Ageod’s American Civil War (AACW) resolves its turns simultaneously, so once you’ve laid out your plans for movement and offense/defense, the system plays out the next 15 days worth of events. Sadly its not a smooth visual experience you can watch with any sense of excitement. Even though the pieces skip about rather jaggedly the action can’t be described as all together thrilling. Your best bet is to review the end result once all the processing has happened. You can then run a replay of the manoeuvres which is a much smoother affair.
After Turn 1, its apparent that our Corps have all fulfilled their plans. We can see that the CSA have arrived at our doorstep in the West. McClernand made it to Humboldt, just in time. Wallace marched onto Decaturville without any opposition.
Crittenden made it across the river and into Waverly and lastly Thomas is settling down in Nashville on defensive duty.
I thought I’d review each of the Corps in situ, so you could see the initial composition. Heres Wallace bedding in at Decaturville.
You can see the statistics of the whole Corps just by hovering the mouse over the unit. Just after the three Generals L. Wallace (**), W.H.L. Wallace (*) and S. Hurlbut (*) are displayed the important stats in brackets (Strategic rating, Offensive rating, Defensive rating). So General L. Wallace has the following (6 STRATEGIC – 3 OFFENSIVE – 2 DEFENSIVE ).
As far as I understand it:
Strategic rating determines how likely it is for a leader to become “inactive” during that turn – meaning certain penalties are applied (such as movement reduction or inability to mount an offense). I think its meant to be a measure of their incompetance.
Offensive rating determines whether a bonus is applied during offensive operations.
Defensive rating determines whether a bonus is applied during a defensive stand.
You can see the two Divisions under the Corps and a Brigade and Artillery unit, along with some Divisional supply units. Supply flows along from the Army I believe, but supply units act as storage that can be carried with the troops. They can also be used to create a Depot (uses two of them) in a controlled town.
Lastly you can see the Detect and Hide values that are so important in calculating the fog of war conditions. If a Detect value is higher than a Hide value of an enemy then the enemy becomes visible within range. Oh and the weight is taken into consideration when transporting the Corps by rail or sea.
Luckily McClernand’s swift entry into Humboldt secured a defensive position before the Confederacy arrived on the doorstep. I knew Humboldt would be a key area to secure. This Corps has the famous General William T. Sherman (*) along with Benjamin M. Prentiss leading the divisions.

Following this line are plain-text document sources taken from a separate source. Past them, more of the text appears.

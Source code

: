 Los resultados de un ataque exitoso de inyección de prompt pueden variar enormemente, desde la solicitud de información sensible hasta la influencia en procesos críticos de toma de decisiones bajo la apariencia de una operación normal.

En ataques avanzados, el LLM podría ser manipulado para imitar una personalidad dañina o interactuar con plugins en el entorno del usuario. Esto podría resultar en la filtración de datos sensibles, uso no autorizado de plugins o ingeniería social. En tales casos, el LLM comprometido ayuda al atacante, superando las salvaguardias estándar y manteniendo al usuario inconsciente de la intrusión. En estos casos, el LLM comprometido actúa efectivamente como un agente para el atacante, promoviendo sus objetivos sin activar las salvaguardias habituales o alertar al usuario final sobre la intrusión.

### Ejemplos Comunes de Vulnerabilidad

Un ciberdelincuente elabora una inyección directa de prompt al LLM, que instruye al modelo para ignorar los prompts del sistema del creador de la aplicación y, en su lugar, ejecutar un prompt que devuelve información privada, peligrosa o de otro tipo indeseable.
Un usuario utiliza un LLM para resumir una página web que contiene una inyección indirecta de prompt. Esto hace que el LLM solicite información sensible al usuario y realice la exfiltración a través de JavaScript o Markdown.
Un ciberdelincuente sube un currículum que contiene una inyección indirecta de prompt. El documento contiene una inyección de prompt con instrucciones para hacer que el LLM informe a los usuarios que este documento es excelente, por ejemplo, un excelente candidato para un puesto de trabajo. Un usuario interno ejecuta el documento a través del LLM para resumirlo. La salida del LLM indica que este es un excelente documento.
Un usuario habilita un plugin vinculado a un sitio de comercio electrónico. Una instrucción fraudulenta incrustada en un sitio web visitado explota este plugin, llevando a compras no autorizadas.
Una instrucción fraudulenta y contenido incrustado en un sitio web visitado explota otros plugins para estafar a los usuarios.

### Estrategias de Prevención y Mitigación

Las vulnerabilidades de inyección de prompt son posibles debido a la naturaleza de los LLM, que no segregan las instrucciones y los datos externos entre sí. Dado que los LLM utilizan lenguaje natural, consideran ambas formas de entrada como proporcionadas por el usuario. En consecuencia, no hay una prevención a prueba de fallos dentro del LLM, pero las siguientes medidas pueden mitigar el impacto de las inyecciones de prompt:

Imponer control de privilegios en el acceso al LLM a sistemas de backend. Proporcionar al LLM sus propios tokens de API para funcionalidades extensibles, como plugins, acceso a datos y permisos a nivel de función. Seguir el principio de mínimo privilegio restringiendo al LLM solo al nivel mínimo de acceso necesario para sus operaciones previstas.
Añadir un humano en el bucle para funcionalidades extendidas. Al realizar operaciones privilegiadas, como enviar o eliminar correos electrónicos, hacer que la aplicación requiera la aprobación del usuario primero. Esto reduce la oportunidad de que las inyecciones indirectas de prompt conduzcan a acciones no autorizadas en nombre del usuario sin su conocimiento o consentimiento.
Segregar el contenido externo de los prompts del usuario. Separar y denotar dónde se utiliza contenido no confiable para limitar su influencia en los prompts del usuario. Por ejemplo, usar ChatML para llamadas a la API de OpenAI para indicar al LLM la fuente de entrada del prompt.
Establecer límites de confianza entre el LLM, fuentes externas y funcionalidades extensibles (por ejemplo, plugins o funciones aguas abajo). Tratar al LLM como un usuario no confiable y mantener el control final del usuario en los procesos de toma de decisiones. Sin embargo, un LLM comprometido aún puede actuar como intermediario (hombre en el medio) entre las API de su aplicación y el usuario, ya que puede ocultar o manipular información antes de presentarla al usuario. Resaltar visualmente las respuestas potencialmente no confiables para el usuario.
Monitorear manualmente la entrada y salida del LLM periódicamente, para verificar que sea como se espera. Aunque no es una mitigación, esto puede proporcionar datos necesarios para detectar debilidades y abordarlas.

Its interesting to note the Command Usage and Maximum Command ratings, basically this collection of Generals gives us 16 Command points to play with, and the current configuration is using up 14 of those points to hold the infrastructure together and keep it running smoothly. If the usage outweighs the max command points there would percentage penalties applied to many factors, movement, combat effectiveness etc. So when constructing your Chain of Command its important to get the balance right.
The Left Wing Corps led by Crittenden makes it over the river into Humphreys, near the town of Waverly. Since the map is comprised of sectors/regions its important to be able to place troops to block routes of travel to your more vulnerable areas. The idea behind this move was primarily a blocking move to protect Clarksville in Montgomery where the Army of the Ohio (AoO) is stationed.
The Right Wing Corps led by Thomas moves into Nashville in a purely defensive posture. Again to secure the town but also act as a block to Buell and the AoO.
Now the only real action this turn is a siege taking place at Humboldt by the Army of the Mississippi (double ‘s’, double ‘s’, double ‘p’) led by General A.S. Johnson (***). You can see he has two two star Generals attached Polk and Hardee, but also two Corps led by Bragg and Beauregard. I’m not sure whether they are actually in the area, or are just supporting the siege in some way.
All in all though, I’m confident McClernand with Sherman in tow can hold the place. I’m not entirely sure why I feel confident of this fact.
Planning the next movements for Turn 2 now, I want the Right Wing Corps of the AoO to hold at Nashville, its important not to let the CSA in there (notice the highlighting over the Nashville area, by the objective overlay on the map).
I want the Left Wing Corps of the AoO to sweep southwards and occupy Perry near the town of Linden. This would bring the Corps adjacent to Decaturville and Wallace’s Corps if I need to reinforce there.
Wallace will hold at Decaturville, with the option to move Westwards should McClernand require it.
Lastly this turn, I need to perhaps order some more replacements. Again, I’m not that sure what to order and I’m concious of running out of war supplies with flippant spending. I order four more Line Infantry, a Light Infantry, a Skirmisher unit, two Cavalry, and three Field Artillery. Purely selected on an impulsive whim, and not much in the way of strategic planning involved.
We’re all set for the next turn, fingers crossed for the guys hunkered down in Humboldt.